Joe Dufek

No. 19
- Position: Quarterback

Personal information
- Born: August 23, 1961 (age 64) Ann Arbor, Michigan, U.S.
- Listed height: 6 ft 4 in (1.93 m)
- Listed weight: 215 lb (98 kg)

Career information
- High school: Theodore Roosevelt
- College: Yale
- NFL draft: 1983: undrafted

Career history
- Seattle Seahawks (1983)*; Buffalo Bills (1983–1985); San Diego Chargers (1985); Los Angeles Raiders (1986)*;
- * Offseason or practice squad member only

Career NFL statistics
- Passing attempts: 150
- Passing completions: 74
- Completion percentage: 49.3%
- TD–INT: 4–8
- Passing yards: 829
- Passer rating: 52.9
- Stats at Pro Football Reference

= Joe Dufek =

American football player (born 1961)

Joseph Edward Dufek (born August 23, 1961) is an American former professional football player who was a quarterback in the National Football League (NFL). He was signed by the Buffalo Bills as an undrafted free agent in 1983. He played college football for the Yale Bulldogs.

==Career==

Dufek was signed as, more or less, an afterthought when Jim Kelly, the quarterback the Bills had drafted in the first round of the 1983 draft, opted to not sign with the Bills and jumped to the United States Football League (USFL).
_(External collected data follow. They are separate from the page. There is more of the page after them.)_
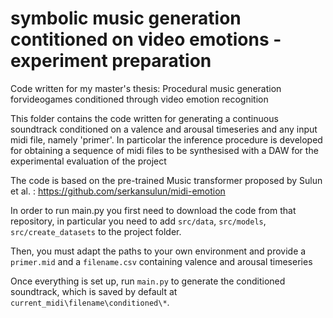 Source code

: # symbolic music generation contitioned on video emotions - experiment preparation
Code written for my master's thesis: Procedural music generation forvideogames conditioned through video emotion recognition

This folder contains the code written for generating a continuous soundtrack conditioned on a valence and arousal timeseries and any input midi file, namely 'primer'.
In particolar the inference procedure is developed for obtaining a sequence of midi files to be synthesised with a DAW for the experimental evaluation of the project

The code is based on the pre-trained Music transformer proposed by Sulun et al. : https://github.com/serkansulun/midi-emotion

In order to run main.py you first need to download the code from that repository, in particular you need to add `src/data`, `src/models`, `src/create_datasets` to the project folder.

Then, you must adapt the paths to your own environment and provide a `primer.mid` and a `filename.csv` containing valence and arousal timeseries 

Once everything is set up, run `main.py` to generate the conditioned soundtrack, which is saved by default at `current_midi\filename\conditioned\*`.

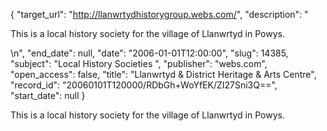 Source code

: {
  "target_url": "http://llanwrtydhistorygroup.webs.com/", 
  "description": "<p>This is a local history society for the village of Llanwrtyd in Powys.</p>\n", 
  "end_date": null, 
  "date": "2006-01-01T12:00:00", 
  "slug": 14385, 
  "subject": "Local History Societies ", 
  "publisher": "webs.com", 
  "open_access": false, 
  "title": "Llanwrtyd & District Heritage & Arts Centre", 
  "record_id": "20060101T120000/RDbGh+WoYfEK/ZI27Sni3Q==", 
  "start_date": null
}

<p>This is a local history society for the village of Llanwrtyd in Powys.</p>
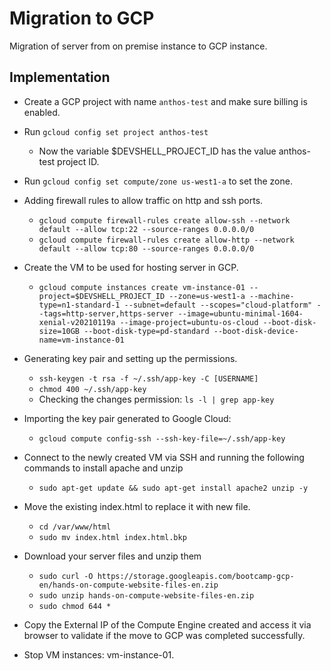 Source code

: # Migration to GCP
Migration of server from on premise instance to GCP instance.


## Implementation

- Create a GCP project with name `anthos-test` and make sure billing is enabled.

- Run `gcloud config set project anthos-test`
	- Now the variable $DEVSHELL_PROJECT_ID has the value anthos-test project ID.

- Run `gcloud config set compute/zone us-west1-a` to set the zone.  
  
- Adding firewall rules to allow traffic on http and ssh ports.
	- `gcloud compute firewall-rules create allow-ssh --network default --allow tcp:22 --source-ranges 0.0.0.0/0`
	- `gcloud compute firewall-rules create allow-http --network default --allow tcp:80 --source-ranges 0.0.0.0/0`

- Create the VM to be used for hosting server in GCP.
	- `gcloud compute instances create vm-instance-01 --project=$DEVSHELL_PROJECT_ID --zone=us-west1-a --machine-type=n1-standard-1 --subnet=default --scopes="cloud-platform" --tags=http-server,https-server --image=ubuntu-minimal-1604-xenial-v20210119a --image-project=ubuntu-os-cloud --boot-disk-size=10GB --boot-disk-type=pd-standard --boot-disk-device-name=vm-instance-01`

- Generating key pair and setting up the permissions.
	- `ssh-keygen -t rsa -f ~/.ssh/app-key -C [USERNAME]`
	- `chmod 400 ~/.ssh/app-key`
	- Checking the changes permission:  `ls -l | grep app-key`  
  
- Importing the key pair generated to Google Cloud:
	- `gcloud compute config-ssh --ssh-key-file=~/.ssh/app-key`

- Connect to the newly created VM  via SSH and running the following commands to install apache and unzip
	- `sudo apt-get update && sudo apt-get install apache2 unzip -y`  

- Move the existing index.html to replace it with new file.
	- `cd /var/www/html`  
	- `sudo mv index.html index.html.bkp`

- Download your server files and unzip them
	- `sudo curl -O https://storage.googleapis.com/bootcamp-gcp-en/hands-on-compute-website-files-en.zip`  
	- `sudo unzip hands-on-compute-website-files-en.zip`  
	- `sudo chmod 644 *`

- Copy the External IP of the Compute Engine created and access it via browser to validate if the move to GCP  was completed successfully.

- Stop VM instances: vm-instance-01.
By the 1984 season, Dufek had risen to the second-string quarterback position, behind an aging and fading Joe Ferguson. Ferguson's performance continued to deteriorate, and on September 30, after 107 consecutive games started, Ferguson was benched, and Dufek received his first game as starter. Dufek and Ferguson combined for a 2–14 record in 1984; Ferguson was traded to Detroit the following off-season, while Dufek made it through part of 1985 (not starting any games that season) before being cut.

Dufek finished the 1985 season and his professional career with the San Diego Chargers. He attempted to continue playing in the NFL, but was cut by the Raiders before the start of the 1986 Season. With the USFL folding as a result of a failed antitrust lawsuit, Dufek was one of the casualties of the tighter job market for professional football players, never playing professional football again and declining to cross picket lines in the 1987 strike.

==Family==

He is a younger brother of Don Dufek, Jr., who was a captain of the Seattle Seahawks, Bill Dufek who was an All-American at Michigan and a son of Don Dufek, Sr., who was the most valuable player in the 1951 Rose Bowl. He is the father of Mike, an All-Big Ten Conference athlete, who played his senior season for Michigan Wolverines baseball in 2010.